The original Rich but Proud Boy snubs Poor but Lively Girl only to fall in love with her fine eyes her, Prejudiced Girl snubs Worst Proposal Ever Boy only to fall in love with his estate him story – Fitzwilliam Darcy & Elizabeth Bennet's tempestuous relationship is the model for a whole genre of romance. The novel also has a plethora of much-loved secondary characters, from most-accommodating friend ever Charles Bingley to perfect doormat of a sister Jane Bennet, from charming bad boy George Wickham to catty social climber Caroline Bingley, from sensible Charlotte Lucas to irrepressible Lydia Bennet, from dragon of an aunt Lady Catherine de Bourgh to Mrs Bennet, mother guaranteed to say the most inappropriate thing on all occasions, and many more...

Adaptations & Reworkings

P&P has been adapted frequently. A handful of the better-known versions include:

  • 1936 stage version with Celia Johnson & Hugh Williams
  • 1940 film with Greer Garson & Laurence Olivier (P&P0)
  • 1980 BBC television miniseries with Elizabeth Garvie & David Rintoul (P&P1)
  • 1995 BBC television miniseries with Jennifer Ehle & Colin Firth (P&P2)
  • Bridget Jones's Diary novel by Helen Fielding (1996). Modern reworking; adapted as a 2001 film with Firth in the Darcy role & Hugh Grant as the Wickham character
  • Bride and Prejudice Bollywood film (2004). Modern reworking
  • 2005 film with Keira Knightley & Matthew Macfadyen (P&P3)
  • Lost in Austen television miniseries (2008). Reworking in which a modern OFC enters Regency P&P
  • The Lizzie Bennet Diaries webseries (2012–13). Modern reworking

The 1995 version, especially the infamous "wet shirt" scene, sparked a huge increase in interest in P&P, with Firth becoming an iconic Darcy for many (though not all). It remains popular with fans and is generally considered fairly faithful to the novel. There has also been substantial fannish interest in the 2005 film, a somewhat less faithful adaptation. Bridget Jones's Diary & Lost in Austen each had minor fannish followings, while the Lizzie Bennet Diaries is highly popular as of February 2014.

Fannish Opinions

On the popularity of the fandom; written in 2004, before the film with Macfadyen as Darcy:

So, why is there such a collection of fan fiction on the internet today that is based on a book by Jane Austen? The answer is simple. In 1995, the BBC aired its famous production of Pride and Prejudice.

They cast Colin Firth as the brooding, smouldering, and sexy Mr. Darcy. They took a little poetic liscense and added a scene where he dives into a pond. Immediately after, he happens upon Elizabet Bennet again for the first time in months and his shirt is wet. She gets flustered at the sight of him (I would say she got wet at the sight of him, but that's just crass! ;) ), as did fangirls around the world, and the rest, as they say is history.

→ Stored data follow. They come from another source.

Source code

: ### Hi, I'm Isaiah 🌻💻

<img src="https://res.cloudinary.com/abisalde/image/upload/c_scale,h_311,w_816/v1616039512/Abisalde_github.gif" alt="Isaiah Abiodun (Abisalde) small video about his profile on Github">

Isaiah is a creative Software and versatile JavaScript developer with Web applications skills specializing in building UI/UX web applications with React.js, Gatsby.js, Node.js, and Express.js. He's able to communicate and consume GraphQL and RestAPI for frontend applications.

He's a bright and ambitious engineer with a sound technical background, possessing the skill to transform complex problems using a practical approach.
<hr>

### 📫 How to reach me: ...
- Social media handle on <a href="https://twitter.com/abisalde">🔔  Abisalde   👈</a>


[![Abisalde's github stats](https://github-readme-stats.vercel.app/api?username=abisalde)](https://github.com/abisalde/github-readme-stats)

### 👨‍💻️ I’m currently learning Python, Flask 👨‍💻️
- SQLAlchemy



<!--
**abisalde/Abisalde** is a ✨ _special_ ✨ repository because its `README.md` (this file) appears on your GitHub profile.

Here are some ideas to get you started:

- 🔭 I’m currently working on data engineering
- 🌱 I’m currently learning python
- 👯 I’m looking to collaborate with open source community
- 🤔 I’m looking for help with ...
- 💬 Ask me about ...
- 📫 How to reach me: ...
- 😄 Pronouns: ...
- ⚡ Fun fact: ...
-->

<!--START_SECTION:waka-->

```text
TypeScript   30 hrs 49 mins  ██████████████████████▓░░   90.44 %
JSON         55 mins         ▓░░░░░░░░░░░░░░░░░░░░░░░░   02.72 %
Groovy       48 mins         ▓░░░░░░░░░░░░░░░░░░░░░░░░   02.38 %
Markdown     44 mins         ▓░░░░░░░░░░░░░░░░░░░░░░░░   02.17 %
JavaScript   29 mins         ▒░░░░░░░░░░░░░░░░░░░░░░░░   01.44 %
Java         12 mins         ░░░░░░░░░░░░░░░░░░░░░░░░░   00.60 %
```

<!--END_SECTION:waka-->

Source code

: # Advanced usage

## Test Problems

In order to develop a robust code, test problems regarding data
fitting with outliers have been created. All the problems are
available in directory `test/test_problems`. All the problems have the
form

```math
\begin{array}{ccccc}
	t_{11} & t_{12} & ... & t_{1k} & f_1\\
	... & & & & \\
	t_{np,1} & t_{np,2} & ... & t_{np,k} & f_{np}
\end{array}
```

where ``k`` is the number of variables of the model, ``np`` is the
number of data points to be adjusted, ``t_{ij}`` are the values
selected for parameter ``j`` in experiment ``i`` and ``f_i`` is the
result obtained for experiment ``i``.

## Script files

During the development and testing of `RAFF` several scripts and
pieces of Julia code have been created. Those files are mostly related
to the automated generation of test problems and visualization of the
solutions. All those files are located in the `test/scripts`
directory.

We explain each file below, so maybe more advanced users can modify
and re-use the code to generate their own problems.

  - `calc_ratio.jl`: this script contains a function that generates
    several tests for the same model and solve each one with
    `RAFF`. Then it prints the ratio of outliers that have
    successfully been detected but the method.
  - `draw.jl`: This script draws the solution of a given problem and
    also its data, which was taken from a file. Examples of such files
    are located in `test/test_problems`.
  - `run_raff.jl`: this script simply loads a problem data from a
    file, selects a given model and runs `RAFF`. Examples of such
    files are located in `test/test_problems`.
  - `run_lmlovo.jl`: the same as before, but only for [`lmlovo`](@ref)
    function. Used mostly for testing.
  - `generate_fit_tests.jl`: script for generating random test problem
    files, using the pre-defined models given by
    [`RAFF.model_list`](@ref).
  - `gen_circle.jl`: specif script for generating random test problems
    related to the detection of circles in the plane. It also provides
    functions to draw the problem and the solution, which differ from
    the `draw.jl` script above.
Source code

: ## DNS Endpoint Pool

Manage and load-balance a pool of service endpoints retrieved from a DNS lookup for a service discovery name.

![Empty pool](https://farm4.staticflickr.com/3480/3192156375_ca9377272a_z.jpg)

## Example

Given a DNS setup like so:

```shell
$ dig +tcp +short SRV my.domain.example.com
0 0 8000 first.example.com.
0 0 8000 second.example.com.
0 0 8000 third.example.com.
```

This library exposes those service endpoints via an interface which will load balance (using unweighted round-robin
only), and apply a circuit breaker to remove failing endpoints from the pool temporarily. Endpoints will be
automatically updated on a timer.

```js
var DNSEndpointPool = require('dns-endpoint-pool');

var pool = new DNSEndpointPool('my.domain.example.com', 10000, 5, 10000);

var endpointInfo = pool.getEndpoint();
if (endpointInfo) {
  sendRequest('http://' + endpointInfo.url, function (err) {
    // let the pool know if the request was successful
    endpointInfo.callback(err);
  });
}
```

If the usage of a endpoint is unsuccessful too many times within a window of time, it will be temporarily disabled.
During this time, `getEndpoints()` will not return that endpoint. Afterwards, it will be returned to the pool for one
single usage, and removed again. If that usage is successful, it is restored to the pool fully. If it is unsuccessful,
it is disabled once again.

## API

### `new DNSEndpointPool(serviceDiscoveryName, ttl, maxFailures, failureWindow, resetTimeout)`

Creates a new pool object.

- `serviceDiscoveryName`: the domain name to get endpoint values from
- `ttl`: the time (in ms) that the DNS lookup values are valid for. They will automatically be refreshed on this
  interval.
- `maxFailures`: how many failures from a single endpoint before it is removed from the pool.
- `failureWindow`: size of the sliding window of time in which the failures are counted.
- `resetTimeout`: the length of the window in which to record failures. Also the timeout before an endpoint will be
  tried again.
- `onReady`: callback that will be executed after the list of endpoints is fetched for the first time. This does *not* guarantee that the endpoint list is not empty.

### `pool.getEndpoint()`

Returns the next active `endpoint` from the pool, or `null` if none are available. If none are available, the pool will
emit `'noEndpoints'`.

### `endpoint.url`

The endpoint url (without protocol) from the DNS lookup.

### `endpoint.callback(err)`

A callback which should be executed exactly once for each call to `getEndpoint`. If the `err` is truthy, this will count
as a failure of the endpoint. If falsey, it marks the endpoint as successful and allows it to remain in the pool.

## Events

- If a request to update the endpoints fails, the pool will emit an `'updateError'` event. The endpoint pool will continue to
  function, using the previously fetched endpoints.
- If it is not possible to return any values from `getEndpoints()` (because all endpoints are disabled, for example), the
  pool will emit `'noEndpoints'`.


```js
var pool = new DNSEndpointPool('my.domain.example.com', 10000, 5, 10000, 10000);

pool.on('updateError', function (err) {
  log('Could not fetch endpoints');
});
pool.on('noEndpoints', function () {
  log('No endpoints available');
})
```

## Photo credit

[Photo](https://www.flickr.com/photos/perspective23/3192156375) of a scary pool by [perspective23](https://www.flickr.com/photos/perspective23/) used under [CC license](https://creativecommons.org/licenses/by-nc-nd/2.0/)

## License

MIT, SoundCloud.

Poor Colin Firth has since been elevated to pop icon status. He can't seem to escape Mr. Darcy and, according to recent interviews (as well as his willingness to play Mark Darcy, an homage to the original Mr. Darcy, in not one, but two Bridget Jones' Diary movies), it looks like he's actually stopped trying.

I'd say that it is resonable to assume that most of the P&P fic out there was largely inspired by this BBC production, commonly referred to as P&P2. (imacartwright)[1]

Fandom

Pride & Prejudice is many people's favourite Austen novel and it gets the lion's share of activity across the Austen fandom; see the general article for details.

Fanon

The names for various characters have been fixed in fanon as Madeleine Gardiner, Colonel Richard Fitzwilliam (occasionally Andrew) and the Earl of Matlock. Darcy's forename (canonically Fitzwilliam) is often rendered William or even Wills, presumably to distinguish him from Colonel Fitzwilliam; Bingley often calls him Darce. Old Mr Darcy is usually George.

Fanfiction

Fanfiction is a major fannish activity with in the region of 5,000 works online, the earliest dating from 1996. (The earliest recorded P&P fanfiction dates from 1813; see Austen fandom for details on the fandom's history.) As the novel is long out of copyright, there is more crossover between the many professional sequels and amateur fanfiction than in most fandoms; some fan authors have subsequently published their works professionally (and often purged them from the web), and many reviewers make little differentiation between fan & pro works.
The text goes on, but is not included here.